The data made available here is an excerpt of the original files that is formatted for ease of use. The raw sets have been extracted from the propriatory MINFLUX files produced by the MINFLUX-IMSPECTOR software (Abberior GmbH). The values are provided unaltered.
The sets used in the analysis part of our paper, were processed as stated in Data Processing.
Python Environment
Requirements: miniconda or anaconda installed.
Dont forget that you can "skip registration" even when installing anaconda don't get confused by the dark pattern they put up.
Create the environment
Open a terminal or anaconda prompt and navigate to the root of the repository. Then run the following command:
conda env create -f python_env.yml
After that you can activate the environment with:
conda activate MFX_data
Directory Structure - Where to find what
root:.
.ruff_cache
0.11.8
data
npz_files_processed
change_DMP
change_dT
change_PL
dye_sample
TIRF_Reference
npz_files_raw
change_DMP
change_dT
change_PL
dye_sample
TIRF_reference
data_access_utils
__pycache__
sequences
container
custom
background
change_DMP
change_DT
change_PL
dye_sample
sequence_utils
__pycache__
Data Directory
The data is stored in the data directory. The data is split into two directories: npz_files_raw and npz_files_processed. The raw files contain the original data as extracted from the files exported from the MINFLUX-iMSPECTOR software. The processed files are the files that have been filtered and analyzed as described in Data Processing.

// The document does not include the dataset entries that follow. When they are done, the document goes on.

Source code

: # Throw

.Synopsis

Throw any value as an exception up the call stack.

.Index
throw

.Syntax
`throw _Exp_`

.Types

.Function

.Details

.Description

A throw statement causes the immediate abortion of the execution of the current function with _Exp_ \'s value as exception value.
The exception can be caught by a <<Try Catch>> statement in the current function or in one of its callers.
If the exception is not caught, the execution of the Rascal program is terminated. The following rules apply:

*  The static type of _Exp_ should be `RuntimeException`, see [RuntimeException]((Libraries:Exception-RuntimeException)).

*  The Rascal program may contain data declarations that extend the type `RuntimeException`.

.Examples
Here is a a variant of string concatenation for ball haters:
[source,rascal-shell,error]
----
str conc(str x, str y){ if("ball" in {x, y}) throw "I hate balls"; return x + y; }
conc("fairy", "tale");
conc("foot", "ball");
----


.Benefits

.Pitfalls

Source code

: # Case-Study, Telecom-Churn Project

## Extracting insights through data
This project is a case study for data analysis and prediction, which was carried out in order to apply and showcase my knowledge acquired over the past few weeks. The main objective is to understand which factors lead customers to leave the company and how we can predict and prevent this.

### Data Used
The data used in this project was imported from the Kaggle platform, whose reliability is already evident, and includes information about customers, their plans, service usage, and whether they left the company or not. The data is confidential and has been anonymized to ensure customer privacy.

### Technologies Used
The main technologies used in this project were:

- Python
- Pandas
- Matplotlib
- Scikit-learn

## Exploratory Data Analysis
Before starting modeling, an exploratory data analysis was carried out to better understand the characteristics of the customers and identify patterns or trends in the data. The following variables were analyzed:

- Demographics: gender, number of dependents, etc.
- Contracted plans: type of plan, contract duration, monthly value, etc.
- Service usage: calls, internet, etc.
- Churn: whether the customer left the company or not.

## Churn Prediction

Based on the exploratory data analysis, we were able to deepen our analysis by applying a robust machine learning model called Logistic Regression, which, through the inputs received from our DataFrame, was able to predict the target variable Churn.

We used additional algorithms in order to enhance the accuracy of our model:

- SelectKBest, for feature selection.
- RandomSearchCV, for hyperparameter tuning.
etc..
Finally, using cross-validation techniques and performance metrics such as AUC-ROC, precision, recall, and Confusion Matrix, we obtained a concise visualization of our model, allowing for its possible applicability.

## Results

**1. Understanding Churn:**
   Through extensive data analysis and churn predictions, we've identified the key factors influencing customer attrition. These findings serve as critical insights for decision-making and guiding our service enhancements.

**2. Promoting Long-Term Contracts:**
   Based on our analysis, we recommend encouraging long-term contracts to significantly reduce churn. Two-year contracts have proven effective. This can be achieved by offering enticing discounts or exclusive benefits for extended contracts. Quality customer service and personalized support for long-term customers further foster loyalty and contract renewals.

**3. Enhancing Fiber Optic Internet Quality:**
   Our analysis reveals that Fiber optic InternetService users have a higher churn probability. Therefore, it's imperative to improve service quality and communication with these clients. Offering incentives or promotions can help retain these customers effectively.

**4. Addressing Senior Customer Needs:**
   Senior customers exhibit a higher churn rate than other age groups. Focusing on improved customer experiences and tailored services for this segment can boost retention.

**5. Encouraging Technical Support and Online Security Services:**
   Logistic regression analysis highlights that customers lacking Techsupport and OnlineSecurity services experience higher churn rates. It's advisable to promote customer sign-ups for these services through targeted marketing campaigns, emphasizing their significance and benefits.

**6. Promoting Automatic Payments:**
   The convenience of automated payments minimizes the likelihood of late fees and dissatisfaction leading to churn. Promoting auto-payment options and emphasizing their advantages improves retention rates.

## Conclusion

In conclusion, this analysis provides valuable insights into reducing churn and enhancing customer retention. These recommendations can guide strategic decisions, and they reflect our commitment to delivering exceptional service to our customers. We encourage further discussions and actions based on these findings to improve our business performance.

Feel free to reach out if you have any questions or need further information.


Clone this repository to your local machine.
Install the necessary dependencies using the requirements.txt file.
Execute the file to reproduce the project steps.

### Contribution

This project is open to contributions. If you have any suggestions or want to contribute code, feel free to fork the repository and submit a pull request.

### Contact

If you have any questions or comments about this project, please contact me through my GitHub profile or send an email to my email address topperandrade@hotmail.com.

We chose the .npz format to store the files in a conveneint and efficient way. The data is stored in a dictionary with the following keys:
['Z', 'Y', 'X', 'T', 'ECO', 'EFO', 'TID', 'TIC', 'ITR', 'ID']
Sequence Directory
The sequence files are stored in the sequences directory and split into two directories: container and custom. The container directory contains default sequence iteraion blocks provided by the manufacturer (Abberior Instruments GmbH). These sequence files can be used to generate and or modify the MINFLUX sequences for the experiments.
The custom directory contains the custom sequence files used for our experiments. The sequence files are stored in a directory structure that reflects the experiment they were used in.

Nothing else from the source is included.